• Exercise
Word for word, give the records again, dropping any picture they hold.

-------- Extracted material

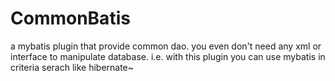 CommonBatis
===========

a mybatis plugin that provide common dao. you even don't need any xml or interface to manipulate database. i.e. with this plugin you can use mybatis in criteria serach like hibernate~
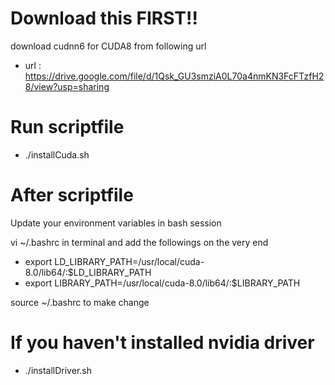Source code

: # Download this FIRST!!
download cudnn6 for CUDA8 from following url
- url : https://drive.google.com/file/d/1Qsk_GU3smziA0L70a4nmKN3FcFTzfH28/view?usp=sharing

# Run scriptfile
- ./installCuda.sh



# After scriptfile

Update your environment variables in bash session

vi ~/.bashrc    in terminal and add the followings on the very end

- export LD_LIBRARY_PATH=/usr/local/cuda-8.0/lib64/:$LD_LIBRARY_PATH
- export LIBRARY_PATH=/usr/local/cuda-8.0/lib64/:$LIBRARY_PATH

source ~/.bashrc    to make change


# If you haven't installed nvidia driver
- ./installDriver.sh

----------------

• Expected answer
 CommonBatis
===========

a mybatis plugin that provide common dao. you even don't need any xml or interface to manipulate database. i.e. with this plugin you can use mybatis in criteria serach like hibernate~
Source code

: # Download this FIRST!!
download cudnn6 for CUDA8 from following url
- url : https://drive.google.com/file/d/1Qsk_GU3smziA0L70a4nmKN3FcFTzfH28/view?usp=sharing

# Run scriptfile
- ./installCuda.sh



# After scriptfile

Update your environment variables in bash session

vi ~/.bashrc    in terminal and add the followings on the very end

- export LD_LIBRARY_PATH=/usr/local/cuda-8.0/lib64/:$LD_LIBRARY_PATH
- export LIBRARY_PATH=/usr/local/cuda-8.0/lib64/:$LIBRARY_PATH

source ~/.bashrc    to make change


# If you haven't installed nvidia driver
- ./installDriver.sh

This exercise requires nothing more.